Could you print the data that follows exactly as given?

◆ Records provided ◆
===============
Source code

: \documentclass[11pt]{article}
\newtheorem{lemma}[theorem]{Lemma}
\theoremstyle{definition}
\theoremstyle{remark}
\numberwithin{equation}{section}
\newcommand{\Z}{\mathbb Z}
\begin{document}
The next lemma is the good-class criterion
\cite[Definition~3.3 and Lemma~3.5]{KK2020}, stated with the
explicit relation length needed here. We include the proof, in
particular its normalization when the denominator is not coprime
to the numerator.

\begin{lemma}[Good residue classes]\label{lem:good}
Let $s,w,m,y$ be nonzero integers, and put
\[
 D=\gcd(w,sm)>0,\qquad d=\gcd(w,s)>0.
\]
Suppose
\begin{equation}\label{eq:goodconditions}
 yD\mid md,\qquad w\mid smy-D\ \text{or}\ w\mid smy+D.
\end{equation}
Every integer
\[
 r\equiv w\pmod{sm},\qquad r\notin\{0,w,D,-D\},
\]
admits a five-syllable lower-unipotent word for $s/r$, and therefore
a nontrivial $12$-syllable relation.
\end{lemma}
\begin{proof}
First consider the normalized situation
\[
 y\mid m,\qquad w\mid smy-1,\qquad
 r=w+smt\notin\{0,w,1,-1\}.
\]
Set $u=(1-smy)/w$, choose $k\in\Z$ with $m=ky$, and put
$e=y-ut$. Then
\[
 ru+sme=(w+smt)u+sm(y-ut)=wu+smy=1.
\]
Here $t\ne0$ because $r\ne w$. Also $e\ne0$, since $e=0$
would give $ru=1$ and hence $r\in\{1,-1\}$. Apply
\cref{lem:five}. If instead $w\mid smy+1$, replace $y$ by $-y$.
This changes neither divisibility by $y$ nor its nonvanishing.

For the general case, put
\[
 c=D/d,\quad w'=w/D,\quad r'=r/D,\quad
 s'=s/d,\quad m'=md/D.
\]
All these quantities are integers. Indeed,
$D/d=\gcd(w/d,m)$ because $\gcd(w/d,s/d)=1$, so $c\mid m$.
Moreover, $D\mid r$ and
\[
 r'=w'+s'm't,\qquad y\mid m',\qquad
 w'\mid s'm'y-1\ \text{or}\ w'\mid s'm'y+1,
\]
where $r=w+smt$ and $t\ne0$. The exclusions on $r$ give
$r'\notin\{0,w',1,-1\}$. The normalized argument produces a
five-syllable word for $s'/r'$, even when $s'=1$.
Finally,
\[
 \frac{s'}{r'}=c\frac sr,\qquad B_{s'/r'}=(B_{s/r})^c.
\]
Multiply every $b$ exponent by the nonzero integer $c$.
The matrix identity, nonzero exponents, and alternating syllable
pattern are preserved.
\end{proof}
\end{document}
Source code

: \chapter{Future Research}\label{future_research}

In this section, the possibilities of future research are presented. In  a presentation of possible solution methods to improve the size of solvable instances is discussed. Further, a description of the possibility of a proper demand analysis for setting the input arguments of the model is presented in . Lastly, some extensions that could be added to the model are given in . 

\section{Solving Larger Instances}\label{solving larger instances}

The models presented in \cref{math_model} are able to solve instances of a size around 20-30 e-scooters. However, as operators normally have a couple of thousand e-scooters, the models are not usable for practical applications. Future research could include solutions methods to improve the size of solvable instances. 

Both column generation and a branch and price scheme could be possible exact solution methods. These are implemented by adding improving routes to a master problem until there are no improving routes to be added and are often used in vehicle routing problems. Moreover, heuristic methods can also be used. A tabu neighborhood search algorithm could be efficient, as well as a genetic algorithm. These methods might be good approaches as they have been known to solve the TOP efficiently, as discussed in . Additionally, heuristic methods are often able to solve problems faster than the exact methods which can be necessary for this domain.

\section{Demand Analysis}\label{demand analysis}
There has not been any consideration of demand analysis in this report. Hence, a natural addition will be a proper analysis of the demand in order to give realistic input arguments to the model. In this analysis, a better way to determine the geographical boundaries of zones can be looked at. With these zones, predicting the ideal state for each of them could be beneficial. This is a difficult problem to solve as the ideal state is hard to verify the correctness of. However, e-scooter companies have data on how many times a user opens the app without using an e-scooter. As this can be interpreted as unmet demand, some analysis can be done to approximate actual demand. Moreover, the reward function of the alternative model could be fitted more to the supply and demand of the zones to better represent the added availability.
===============
◆ Task result ◆
Source code

: \documentclass[11pt]{article}
\newtheorem{lemma}[theorem]{Lemma}
\theoremstyle{definition}
\theoremstyle{remark}
\numberwithin{equation}{section}
\newcommand{\Z}{\mathbb Z}
\begin{document}
The next lemma is the good-class criterion
\cite[Definition~3.3 and Lemma~3.5]{KK2020}, stated with the
explicit relation length needed here. We include the proof, in
particular its normalization when the denominator is not coprime
to the numerator.

\begin{lemma}[Good residue classes]\label{lem:good}
Let $s,w,m,y$ be nonzero integers, and put
\[
 D=\gcd(w,sm)>0,\qquad d=\gcd(w,s)>0.
\]
Suppose
\begin{equation}\label{eq:goodconditions}
 yD\mid md,\qquad w\mid smy-D\ \text{or}\ w\mid smy+D.
\end{equation}
Every integer
\[
 r\equiv w\pmod{sm},\qquad r\notin\{0,w,D,-D\},
\]
admits a five-syllable lower-unipotent word for $s/r$, and therefore
a nontrivial $12$-syllable relation.
\end{lemma}
\begin{proof}
First consider the normalized situation
\[
 y\mid m,\qquad w\mid smy-1,\qquad
 r=w+smt\notin\{0,w,1,-1\}.
\]
Set $u=(1-smy)/w$, choose $k\in\Z$ with $m=ky$, and put
$e=y-ut$. Then
\[
 ru+sme=(w+smt)u+sm(y-ut)=wu+smy=1.
\]
Here $t\ne0$ because $r\ne w$. Also $e\ne0$, since $e=0$
would give $ru=1$ and hence $r\in\{1,-1\}$. Apply
\cref{lem:five}. If instead $w\mid smy+1$, replace $y$ by $-y$.
This changes neither divisibility by $y$ nor its nonvanishing.

For the general case, put
\[
 c=D/d,\quad w'=w/D,\quad r'=r/D,\quad
 s'=s/d,\quad m'=md/D.
\]
All these quantities are integers. Indeed,
$D/d=\gcd(w/d,m)$ because $\gcd(w/d,s/d)=1$, so $c\mid m$.
Moreover, $D\mid r$ and
\[
 r'=w'+s'm't,\qquad y\mid m',\qquad
 w'\mid s'm'y-1\ \text{or}\ w'\mid s'm'y+1,
\]
where $r=w+smt$ and $t\ne0$. The exclusions on $r$ give
$r'\notin\{0,w',1,-1\}$. The normalized argument produces a
five-syllable word for $s'/r'$, even when $s'=1$.
Finally,
\[
 \frac{s'}{r'}=c\frac sr,\qquad B_{s'/r'}=(B_{s/r})^c.
\]
Multiply every $b$ exponent by the nonzero integer $c$.
The matrix identity, nonzero exponents, and alternating syllable
pattern are preserved.
\end{proof}
\end{document}
Source code

: \chapter{Future Research}\label{future_research}

In this section, the possibilities of future research are presented. In  a presentation of possible solution methods to improve the size of solvable instances is discussed. Further, a description of the possibility of a proper demand analysis for setting the input arguments of the model is presented in . Lastly, some extensions that could be added to the model are given in . 

\section{Solving Larger Instances}\label{solving larger instances}

The models presented in \cref{math_model} are able to solve instances of a size around 20-30 e-scooters. However, as operators normally have a couple of thousand e-scooters, the models are not usable for practical applications. Future research could include solutions methods to improve the size of solvable instances. 

Both column generation and a branch and price scheme could be possible exact solution methods. These are implemented by adding improving routes to a master problem until there are no improving routes to be added and are often used in vehicle routing problems. Moreover, heuristic methods can also be used. A tabu neighborhood search algorithm could be efficient, as well as a genetic algorithm. These methods might be good approaches as they have been known to solve the TOP efficiently, as discussed in . Additionally, heuristic methods are often able to solve problems faster than the exact methods which can be necessary for this domain.

\section{Demand Analysis}\label{demand analysis}
There has not been any consideration of demand analysis in this report. Hence, a natural addition will be a proper analysis of the demand in order to give realistic input arguments to the model. In this analysis, a better way to determine the geographical boundaries of zones can be looked at. With these zones, predicting the ideal state for each of them could be beneficial. This is a difficult problem to solve as the ideal state is hard to verify the correctness of. However, e-scooter companies have data on how many times a user opens the app without using an e-scooter. As this can be interpreted as unmet demand, some analysis can be done to approximate actual demand. Moreover, the reward function of the alternative model could be fitted more to the supply and demand of the zones to better represent the added availability.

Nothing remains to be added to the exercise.